So…You Want to Build a Data Center

Additional content provided by Tucker Beale, Sr. Analyst, Research.

As the capital expenditure (capex) race for compute continues, we thought that it would be worthwhile to briefly outline the current state of play facing the well-publicized data center buildout. To understand why so much capex is needed to support artificial intelligence (AI), we must first understand how data centers are built and operated.

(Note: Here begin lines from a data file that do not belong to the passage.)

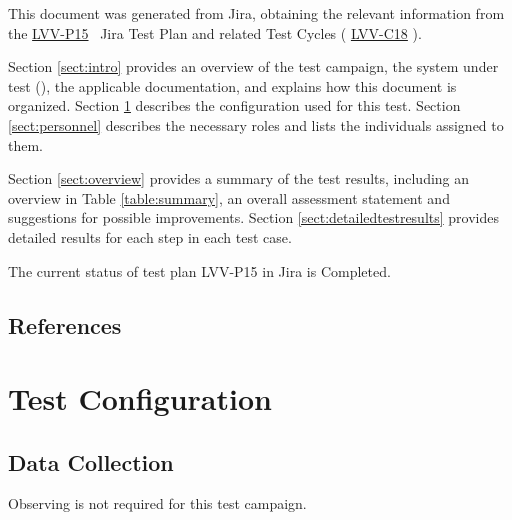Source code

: \documentclass[DM,STR,toc]{lsstdoc}
\begin{document}
This document was generated from Jira, obtaining the relevant information from the 
\href{https://jira.lsstcorp.org/secure/Tests.jspa#/testPlan/LVV-P15}{LVV-P15}
~Jira Test Plan and related Test Cycles (
  \href{https://jira.lsstcorp.org/secure/Tests.jspa#/testCycle/LVV-C18}{LVV-C18}
).

Section \ref{sect:intro} provides an overview of the test campaign, the system under test (\product{}), the applicable documentation, and explains how this document is organized.
Section \ref{sect:configuration}  describes the configuration used for this test.
Section \ref{sect:personnel} describes the necessary roles and lists the individuals assigned to them.

Section \ref{sect:overview} provides a summary of the test results, including an overview in Table \ref{table:summary}, an overall assessment statement and suggestions for possible improvements.
Section \ref{sect:detailedtestresults} provides detailed results for each step in each test case.

The current status of test plan LVV-P15 in Jira is Completed.

\subsection{References}
\label{sect:references}
\renewcommand{\refname}{}

\section{Test Configuration}
\label{sect:configuration}

\subsection{Data Collection}

  Observing is not required for this test campaign.
\end{document}
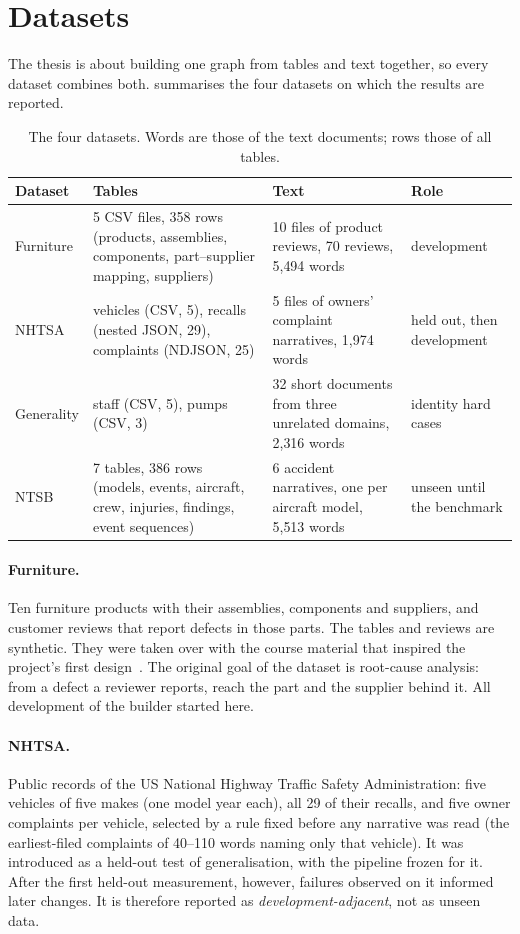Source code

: \section{Datasets}\label{sec:ch03-datasets}

The thesis is about building one graph from tables and text together, so every dataset combines both.
 summarises the four datasets on which the results are reported.

\begin{table}[htbp]
\centering
\caption{The four datasets. Words are those of the text documents; rows those of all tables.}
\label{tab:datasets}
\small
\begin{tabularx}{\linewidth}{@{}lXXl@{}}
\toprule
Dataset & Tables & Text & Role \\
\midrule
Furniture & 5 CSV files, 358 rows (products, assemblies, components, part--supplier mapping, suppliers) & 10 files of product reviews, 70 reviews, 5{,}494 words & development \\
NHTSA & vehicles (CSV, 5), recalls (nested JSON, 29), complaints (NDJSON, 25) & 5 files of owners' complaint narratives, 1{,}974 words & held out, then development \\
Generality & staff (CSV, 5), pumps (CSV, 3) & 32 short documents from three unrelated domains, 2{,}316 words & identity hard cases \\
NTSB & 7 tables, 386 rows (models, events, aircraft, crew, injuries, findings, event sequences) & 6 accident narratives, one per aircraft model, 5{,}513 words & unseen until the benchmark \\
\bottomrule
\end{tabularx}
\end{table}

\paragraph{Furniture.} Ten furniture products with their assemblies, components and suppliers, and customer
reviews that report defects in those parts. The tables and reviews are synthetic. They were taken over with the
course material that inspired the project's first design~\cite{kollegger2025agentic}.
The original goal of the dataset is root-cause analysis: from a defect a reviewer reports, reach the part and the supplier behind
it. All development of the builder started here.

\paragraph{NHTSA.} Public records of the US National Highway Traffic Safety Administration: five vehicles of
five makes (one model year each), all 29 of their recalls, and five owner complaints per vehicle, selected by
a rule fixed before any narrative was read (the earliest-filed complaints of 40--110 words naming only that
vehicle). It was introduced as a held-out test of generalisation, with the pipeline frozen for it. After the
first held-out measurement, however, failures observed on it informed later changes. It is therefore
reported as \emph{development-adjacent}, not as unseen data.

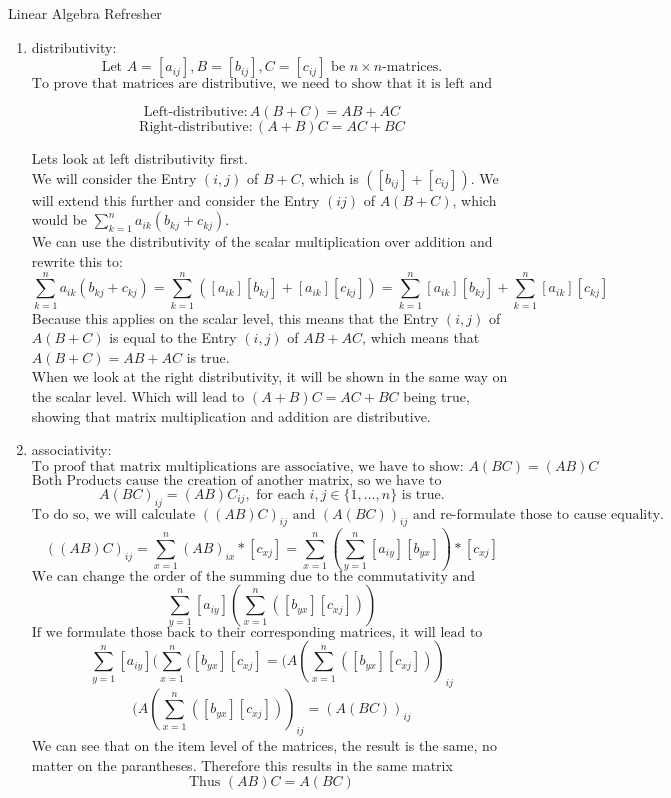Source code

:\documentclass[
	english,
        solution=true
	]{tudaexercise}
\begin{document}
\begin{task}[points=28]{Linear Algebra Refresher}
\begin{subtask}[points=5,title=Matrix Properties]
\begin{solution}
\begin{enumerate}
    \item distributivity:
    \[\text{Let $A=[a_{ij}], B=[b_{ij}], C=[c_{ij}]$ be $n\times n$-matrices.}\]
    \[\text{To prove that matrices are distributive, we need to show that it is left and right distributive:}\]

    \[\text{Left-distributive}: A(B+C)=AB+AC\]
    \[\text{Right-distributive}: (A+B)C=AC+BC\]

   Lets look at left distributivity first.\\
   We will consider the Entry $(i, j)$ of $B+C$, which is $([b_{ij}]+[c_{ij}])$. We will extend this further and consider the Entry $(ij)$ of $A(B+C)$, which would be $\sum^n_{k=1} a_{ik}(b_{kj}+c_{kj})$.\\
   We can use the distributivity of the scalar multiplication over addition and rewrite this to:
   \[\sum^n_{k=1} a_{ik}(b_{kj}+c_{kj})=\sum^n_{k=1}([a_{ik}][b_{kj}]+[a_{ik}][c_{kj}])=\sum^n_{k=1} [a_{ik}][b_{kj}]+\sum^n_{k=1} [a_{ik}][c_{kj}]\]
   Because this applies on the scalar level, this means that the Entry $(i, j)$ of $A(B+C)$ is equal to the Entry $(i, j)$ of $AB+AC$, which means that $A(B+C)=AB+AC$ is true.\\

   When we look at the right distributivity, it will be shown in the same way on the scalar level. Which will lead to $(A+B)C=AC+BC$ being true, showing that matrix multiplication and addition are distributive.

    \item associativity:
    \[\text{To proof that matrix multiplications are associative, we have to show: } A(BC) = (AB)C\]
    \[\text{Both Products cause the creation of another matrix, so we have to specifically show, that }\]
    \[A(BC)_{ij}=(AB)C_{ij}, \text{ for each } i, j\in\{1, ..., n\} \text{ is true}.\]
    \[\text{To do so, we will calculate $((AB)C)_{ij}$ and $(A(BC))_{ij}$ and re-formulate those to cause equality.}\]
    \[((AB)C)_{ij}=\sum^n_{x=1}(AB)_{ix}*[c_{xj}]=\sum^n_{x=1}(\sum^n_{y=1}[a_{iy}][b_{yx}])*[c_{xj}]\]
    \[\text{We can change the order of the summing due to the commutativity and associativity of addition with the scalars.}\]
    \[\sum^n_{y=1}[a_{iy}](\sum^n_{x=1}([b_{yx}][c_{xj}]))\]
    \[\text{If we formulate those back to their corresponding matrices, it will lead to following :}\]
    \[\sum^n_{y=1}[a_{iy}](\sum^n_{x=1}([b_{yx}][c_{xj}]=(A(\sum^n_{x=1}([b_{yx}][c_{xj}]))_{ij}\]
    \[(A(\sum^n_{x=1}([b_{yx}][c_{xj}]))_{ij}=(A(BC))_{ij}\]
    We can see that on the item level of the matrices, the result is the same, no matter on the parantheses. Therefore this results in the same matrix
    \[\text{Thus $(AB)C=A(BC)$}\]
   

\end{enumerate}
\end{solution}
\end{subtask}
\end{task}
\end{document}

Let’s start with the basics. What are data centers and why has the AI race sparked such demand for them? A data center is essentially a warehouse-sized computer. Just like your home computer, data centers need chips to carry out the computations that power our lives. These chips require sophisticated software, data storage, fast connections, reliable power, and no small amount of cooling to operate properly. The difference between our devices and these data centers is the scale and, in the case of the data centers powering AI, chip specialization.

The Almighty Chips (Semiconductors)

Most of the chips locally powering your devices are called central processing units, or CPUs. CPUs handle a wide range of computations and can be thought of as generalists powering most of the work that our computers do. While CPUs are great for carrying out a wide range of computations, occasionally the need arises for your computer to do a lot of very simple and very similar computations as quickly as possible. The traditional use case for these types of computations was graphics visualization for programs such as video games. The equation to change a pixel on a screen from one color to another may be very simple, but there are a lot of pixels that need to be updated and at a high frequency. This is where graphics processing units or GPUs come in.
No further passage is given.